Managing biomedical Covid waste, a challenge for Swach workers
Citizens should sanitize their waste with sanitisers and hand it over once in a few days, in sealed bags and inform waste pickers that there are home quarantine patients living with them
With as many as 70 per cent asymptomatic Covid-19 affected patients home quarantined, there could be an alarming rise in the spread of the infection if the bio-medical waste and the garbage of the quarantined person is not dealt with properly.

Many of the housing societies have tied up with Swach for collecting their segregated waste but despite the Pune Municipal Corporation (PMC)’s repeated appeal to residents and patients to segregate their Covid waste, it is not happening.
“Waste pickers are collecting from everyone at their risk; we are training them to handle such waste carefully. Citizens should sanitize their waste with sanitisers and hand it over once in a few days, in sealed bags and inform waste pickers that there are home quarantine patients living with them. These include masks, gloves, items contaminated with blood or body fluids should not be disposed with daily waste and must be given as biomedical waste to PMC, and we have informed waste pickers not to sort such waste for recycling,” said Harshad Barde, Swach.
Waste pickers have been infected over the year, according to Barde.
“Some have died but there is no confirmed knowledge of source of neither infection nor any specific case of transmission from citizens. Swach has raised support for PPE for every month since lockdown, gloves, masks, sanitisers, soaps five to six times more than the PPE received from PMC during the same period,” said Barde.

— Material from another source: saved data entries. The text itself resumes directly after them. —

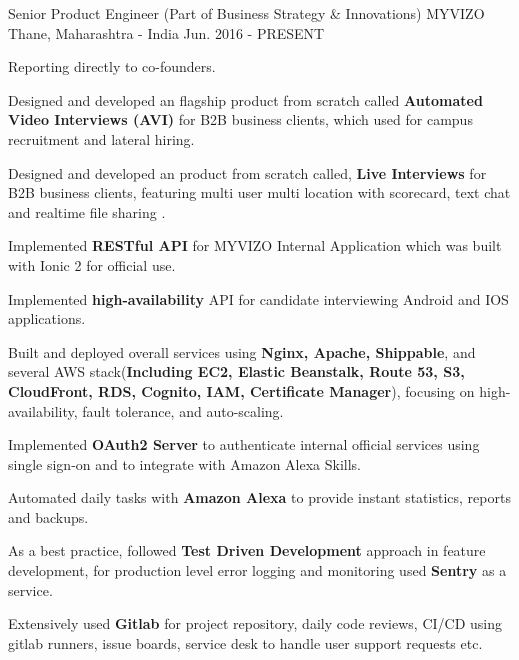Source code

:

\begin{cventries}

  \cventry
    {Senior Product Engineer (Part of Business Strategy \& Innovations)} %
    {MYVIZO} %
    {Thane, Maharashtra - India} %
    {Jun. 2016 - PRESENT} %
    {
      \begin{cvitems} %
      	\item {Reporting directly to co-founders.}
        \item {Designed and developed an flagship product from scratch called \textbf{Automated Video Interviews (AVI)} for B2B business clients, which used for campus recruitment and lateral hiring.}
        \item {Designed and developed an product from scratch called, \textbf{ Live Interviews} for B2B business clients, featuring multi user multi location with scorecard, text chat and realtime file sharing .}
        \item {Implemented \textbf{RESTful API} for MYVIZO Internal Application which was built with Ionic 2 for official use.}
        \item {Implemented \textbf{high-availability} API for candidate interviewing Android and IOS applications.}
        \item {Built and deployed overall services using \textbf{Nginx, Apache, Shippable}, and several AWS stack(\textbf{Including EC2, Elastic Beanstalk, Route 53, S3, CloudFront, RDS, Cognito, IAM, Certificate Manager}), focusing on high-availability, fault tolerance, and auto-scaling.}
        \item {Implemented \textbf{OAuth2 Server} to authenticate internal official services using single sign-on and to integrate with Amazon Alexa Skills.}
        \item {Automated daily tasks with \textbf{Amazon Alexa} to provide instant statistics, reports and backups.}
        \item {As a best practice, followed \textbf{Test Driven Development} approach in feature development, for production level error logging and monitoring used \textbf{Sentry} as a service.}
        \item {Extensively used \textbf{Gitlab} for project repository, daily code reviews, CI/CD using gitlab runners, issue boards, service desk to handle user support requests etc. }
      \end{cvitems}
    }


\end{cventries}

“We tell citizens when we find out that they should hand it over separately. Many citizens follow the rules but there are still some who just dump their Covid medical waste without telling us. They should be more careful, protecting us is protecting other citizens of the city,” Supriya Bhadakwad, waste picker.
Residents in NIBM said that the PMC van to collect Covid waste comes once a week.
“The Mukadam sends a message the previous day, so that our maids collect it from that household. We have requested the patient’s family to keep the waste at home, which is actually very little. Also, in case we need, he is willing to send the vehicle again,” said Maithily Manekwad, resident of NIBM.
In areas like Baner and Pashan, the PMC is not doing much to help pick up this waste.
Uma Tripathi who is home quarantined said, “The PMC is not picking up garbage, we have been following up and it is only false promises from their side. Garbage is being picked up every four to five days from houses in our society and it is kept in society premises for eight to 10 days.”
While the Pune ploggers resumed plogging drives after the first lockdown last year in the month of August, they were greeted with massive rise in open dumping of biomedical waste in the river body.
“More than 4,000 single-use masks were collected in the last six months while plogging. This is a serious concern because people have no idea about the disposal methods of biomedical waste. I raised an online petition to demand installation of mask and biomedical waste disposal bins. That helped us raise the concern at the right forum and talk about the issue. We are advising people to avoid disposal of such waste in the open and seeking help of sanitation workers of PMC,” said Vivek Gurav, Pune ploggers.